Systematic oppression has put Troy in his position, and though he tries his best, he falls short of living the life he intends. The way in which Troy tries but fails to measure up is clearer in the film, going beyond the stage-directions, which do not indicate Troy is showing emotion his words aren’t conveying. The film shows more humor and kindness in Troy then his stern words alone suggest in the play. Just through reading the play, it is possible to interpret Troy has someone who has lived up to society’s expectation of him, being cruel to his son, and cheating on his wife. The ways in which you can sympathize with him only emerging in specific instances. This is brought out more fully with Washington’s portrayal of the character, shifting the interpretation of Troy’s character and ultimate fate from ambiguous to solidly tragic and forgiven.
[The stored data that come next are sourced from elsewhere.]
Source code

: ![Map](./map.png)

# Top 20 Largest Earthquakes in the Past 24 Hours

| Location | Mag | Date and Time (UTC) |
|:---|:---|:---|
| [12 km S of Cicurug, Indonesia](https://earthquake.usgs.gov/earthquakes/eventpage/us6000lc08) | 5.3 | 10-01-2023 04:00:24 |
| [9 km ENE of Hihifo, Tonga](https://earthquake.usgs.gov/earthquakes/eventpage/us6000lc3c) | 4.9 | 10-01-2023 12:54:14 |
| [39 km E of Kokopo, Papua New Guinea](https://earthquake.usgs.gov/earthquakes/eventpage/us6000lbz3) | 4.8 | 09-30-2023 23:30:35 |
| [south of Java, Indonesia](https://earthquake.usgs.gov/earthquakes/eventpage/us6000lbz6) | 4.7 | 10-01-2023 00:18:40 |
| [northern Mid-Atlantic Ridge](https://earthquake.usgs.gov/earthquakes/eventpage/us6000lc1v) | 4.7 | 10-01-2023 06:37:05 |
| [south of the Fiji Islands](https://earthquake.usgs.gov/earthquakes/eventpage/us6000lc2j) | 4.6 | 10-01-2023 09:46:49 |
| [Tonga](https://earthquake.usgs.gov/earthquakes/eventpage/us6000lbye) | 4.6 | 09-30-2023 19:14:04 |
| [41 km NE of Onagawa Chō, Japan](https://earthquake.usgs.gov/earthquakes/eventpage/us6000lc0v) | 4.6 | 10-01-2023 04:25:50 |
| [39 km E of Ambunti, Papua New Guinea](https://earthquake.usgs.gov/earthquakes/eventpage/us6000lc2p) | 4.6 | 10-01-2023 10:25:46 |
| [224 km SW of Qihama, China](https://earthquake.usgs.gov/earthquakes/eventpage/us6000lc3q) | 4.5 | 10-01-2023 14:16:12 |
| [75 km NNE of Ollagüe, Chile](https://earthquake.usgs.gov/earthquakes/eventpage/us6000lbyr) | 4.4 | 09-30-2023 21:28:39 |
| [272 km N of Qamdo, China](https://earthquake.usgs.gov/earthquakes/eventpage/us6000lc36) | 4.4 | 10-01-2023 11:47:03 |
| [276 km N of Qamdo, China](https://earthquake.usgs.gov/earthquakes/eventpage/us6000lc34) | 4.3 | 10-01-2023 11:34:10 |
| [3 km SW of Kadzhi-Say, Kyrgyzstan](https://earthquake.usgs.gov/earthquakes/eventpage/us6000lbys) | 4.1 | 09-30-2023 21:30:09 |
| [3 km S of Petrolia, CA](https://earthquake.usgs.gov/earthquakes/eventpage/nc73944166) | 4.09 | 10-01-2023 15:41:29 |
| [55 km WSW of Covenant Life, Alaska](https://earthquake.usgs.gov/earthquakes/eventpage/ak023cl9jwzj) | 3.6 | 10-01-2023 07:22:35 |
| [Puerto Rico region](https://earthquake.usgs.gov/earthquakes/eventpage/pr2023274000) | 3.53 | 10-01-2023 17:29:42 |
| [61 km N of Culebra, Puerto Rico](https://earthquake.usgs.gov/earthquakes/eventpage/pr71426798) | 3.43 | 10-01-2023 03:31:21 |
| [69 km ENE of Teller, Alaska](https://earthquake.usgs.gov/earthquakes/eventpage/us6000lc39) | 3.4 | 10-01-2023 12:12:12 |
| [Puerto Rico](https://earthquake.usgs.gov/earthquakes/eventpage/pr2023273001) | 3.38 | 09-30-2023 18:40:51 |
Specifically, Troy’s vulnerabilities are clearer in Washington’s portrayal, with soft, sad smiles where the play had no written direction other than stern words – highlighting the way he wasn’t only criticizing Cory, but protecting the only way he knew how. The physicality of Washington’s portrayal of Troy (referring to his facial expressions and tone of voice) leads viewers to a more sympathetic and understanding view of Troy than readers of the script may walk away with. The tone of voice Washington uses in key scenes differs from the tone you would expect from the play-script itself. In his speech to Cory where Troy is lecturing Cory “Who says I have to like you,” (Wilson 37) he is smiling and affectionate, almost joking with his son, there is humor as well as a lecture, rather than just the stern lecture of sacrifice it is in its written form. This interpretation of the play in the movie is further expressed by Cory’s reaction to singing the song with Raynell in the end of the film. While the play never lets us know directly whether Cory himself has forgiven his father for his faults, thus furthering the allowance of the readers to make their own conclusions of his character, the film has Cory crying as he sings, as he takes his mother’s rant about the good and bad parts of his father to heart; Cory accepts Troy as a flawed man, but a man who tried his best nonetheless, and leads the audience to this same interpretation.

Besides physicality, the other major way the film leads to the interpretation of Troy as a tragic character is lightning, most significantly, the lightning in the last scene. Troy’s brother Gabriel believes himself to be the archangel Gabriel, who is the messenger of God, and calls out for St. Peter to open the gates of heaven to let Troy in. The stage directions of the play indicate that the stage lights blackout after Gabriel blows his trumpet and the gates of heaven open to him, but it is ambiguous whether this means Troy has gone to heaven, or it is only a manifestation of Gabriel’s delusion, and could be played either way. The movie has bright gold across the sky, as the clouds part and open up, as the family stares up for several long seconds. The movie ends on golden light streaming through the tree into the backyard, rather than going straight to black after the sound of the trumpet. The end of the movie clearly lets you see that Troy has been forgiven in the eyes of God, rather than leaving it a possible manifestation of Gabriel’s mind.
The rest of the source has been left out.